Task brief: Set the material down again exactly, line by line, skipping each picture.

Top of Input data

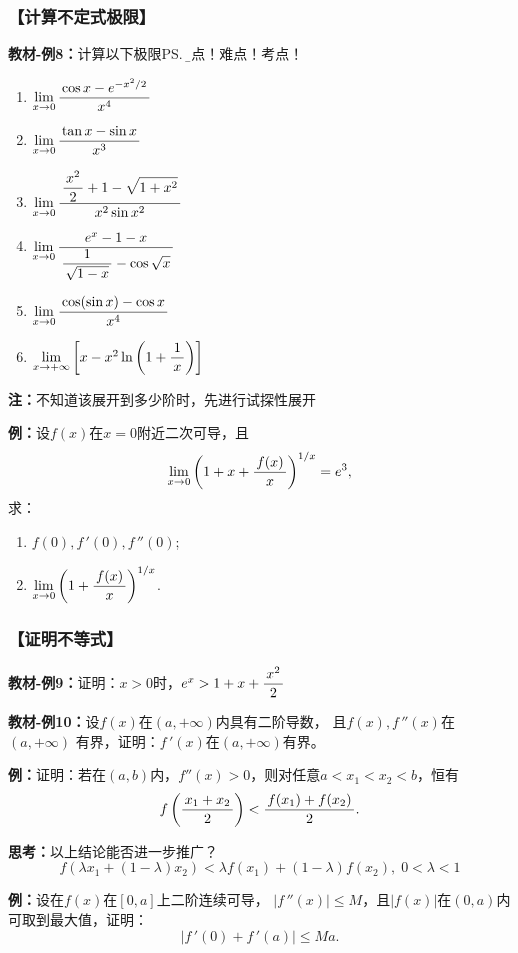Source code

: \subsubsection{【计算不定式极限】}

{\bf 教材-例8：}计算以下极限\ps{\b 重点！难点！考点！}
\begin{enumerate}[(1)]
  \setlength{\itemindent}{1cm}
  \item $\lim\limits_{x\to{0}}\displaystyle\frac{\,{\cos x-e^{-x^2/2}}\,}{\,{x^4}\,}$ 
  \item $\lim\limits_{x\to{0}}\displaystyle\frac{\,{\tan x-\sin x}\,}{\,{x^3}\,}$
  \item $\lim\limits_{x\to{0}}\displaystyle\frac{\,{\displaystyle\frac{\,{x^2}\,}{\,{2}\,}+1-\sqrt{1+x^2}}\,}{\,{x^2\sin x^2}\,}$ 
  \item $\lim\limits_{x\to{0}}\displaystyle\frac{\,{e^x-1-x}\,}{\,{\displaystyle\frac{\,{1}\,}{\,{\sqrt{1-x}}\,}-\cos\sqrt x}\,}$ 
  \item $\lim\limits_{x\to{0}}\displaystyle\frac{\,{\cos(\sin x)-\cos x}\,}{\,{x^4}\,}$
  \item $\lim\limits_{x\to{+\infty}}\left[x-x^2\ln\left(1+\displaystyle\frac{\,{1}\,}{\,{x}\,}\right)\right]$
\end{enumerate}

{\bf 注：}不知道该展开到多少阶时，先进行试探性展开

{\bf 例：}设$f(x)$在$x=0$附近二次可导，且
$$\lim\limits_{x\to{0}}\left(1+x+\displaystyle\frac{\,{f(x)}\,}{\,{x}\,}\right)^{1/x}=e^3,$$
求：
\begin{enumerate}[(1)]
  \setlength{\itemindent}{1cm}
  \item $f(0),f\,'(0),f\,''(0)$;
  \item $\lim\limits_{x\to{0}}\left(1+\displaystyle\frac{\,{f(x)}\,}{\,{x}\,}\right)^{1/x}$.
\end{enumerate}

\subsubsection{【证明不等式】}

{\bf 教材-例9：}证明：$x>0$时，$e^x>1+x+\displaystyle\frac{\,{x^2}\,}{\,{2}\,}$

{\bf 教材-例10：}设$f(x)$在$(a,+\infty)$内具有二阶导数，
且$f(x),f\,''(x)$在$(a,+\infty)$
有界，证明：$f\,'(x)$在$(a,+\infty)$有界。

{\bf 例：}证明：若在$(a,b)$内，$f''(x)>0$，则对任意$a<x_1<x_2<b$，恒有
$$f\left(\displaystyle\frac{\,{x_1+x_2}\,}{\,{2}\,}\right)<\displaystyle\frac{\,{f(x_1)+f(x_2)}\,}{\,{2}\,}.$$

{\bf 思考：}以上结论能否进一步推广？
$${f(\lambda x_1+(1-\lambda)x_2)<\lambda
f(x_1)+(1-\lambda)f(x_2),\;0<\lambda<1}$$

{\bf 例：}设在$f(x)$在$[0,a]$上二阶连续可导，
$|f\,''(x)|\leq M$，且$|f(x)|$在$(0,a)$内可取到最大值，证明：
$$|f\,'(0)+f\,'(a)|\leq Ma.$$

Bottom of Input data

Reply:
Source code

: \subsubsection{【计算不定式极限】}

{\bf 教材-例8：}计算以下极限\ps{\b 重点！难点！考点！}
\begin{enumerate}[(1)]
  \setlength{\itemindent}{1cm}
  \item $\lim\limits_{x\to{0}}\displaystyle\frac{\,{\cos x-e^{-x^2/2}}\,}{\,{x^4}\,}$ 
  \item $\lim\limits_{x\to{0}}\displaystyle\frac{\,{\tan x-\sin x}\,}{\,{x^3}\,}$
  \item $\lim\limits_{x\to{0}}\displaystyle\frac{\,{\displaystyle\frac{\,{x^2}\,}{\,{2}\,}+1-\sqrt{1+x^2}}\,}{\,{x^2\sin x^2}\,}$ 
  \item $\lim\limits_{x\to{0}}\displaystyle\frac{\,{e^x-1-x}\,}{\,{\displaystyle\frac{\,{1}\,}{\,{\sqrt{1-x}}\,}-\cos\sqrt x}\,}$ 
  \item $\lim\limits_{x\to{0}}\displaystyle\frac{\,{\cos(\sin x)-\cos x}\,}{\,{x^4}\,}$
  \item $\lim\limits_{x\to{+\infty}}\left[x-x^2\ln\left(1+\displaystyle\frac{\,{1}\,}{\,{x}\,}\right)\right]$
\end{enumerate}

{\bf 注：}不知道该展开到多少阶时，先进行试探性展开

{\bf 例：}设$f(x)$在$x=0$附近二次可导，且
$$\lim\limits_{x\to{0}}\left(1+x+\displaystyle\frac{\,{f(x)}\,}{\,{x}\,}\right)^{1/x}=e^3,$$
求：
\begin{enumerate}[(1)]
  \setlength{\itemindent}{1cm}
  \item $f(0),f\,'(0),f\,''(0)$;
  \item $\lim\limits_{x\to{0}}\left(1+\displaystyle\frac{\,{f(x)}\,}{\,{x}\,}\right)^{1/x}$.
\end{enumerate}

\subsubsection{【证明不等式】}

{\bf 教材-例9：}证明：$x>0$时，$e^x>1+x+\displaystyle\frac{\,{x^2}\,}{\,{2}\,}$

{\bf 教材-例10：}设$f(x)$在$(a,+\infty)$内具有二阶导数，
且$f(x),f\,''(x)$在$(a,+\infty)$
有界，证明：$f\,'(x)$在$(a,+\infty)$有界。

{\bf 例：}证明：若在$(a,b)$内，$f''(x)>0$，则对任意$a<x_1<x_2<b$，恒有
$$f\left(\displaystyle\frac{\,{x_1+x_2}\,}{\,{2}\,}\right)<\displaystyle\frac{\,{f(x_1)+f(x_2)}\,}{\,{2}\,}.$$

{\bf 思考：}以上结论能否进一步推广？
$${f(\lambda x_1+(1-\lambda)x_2)<\lambda
f(x_1)+(1-\lambda)f(x_2),\;0<\lambda<1}$$

{\bf 例：}设在$f(x)$在$[0,a]$上二阶连续可导，
$|f\,''(x)|\leq M$，且$|f(x)|$在$(0,a)$内可取到最大值，证明：
$$|f\,'(0)+f\,'(a)|\leq Ma.$$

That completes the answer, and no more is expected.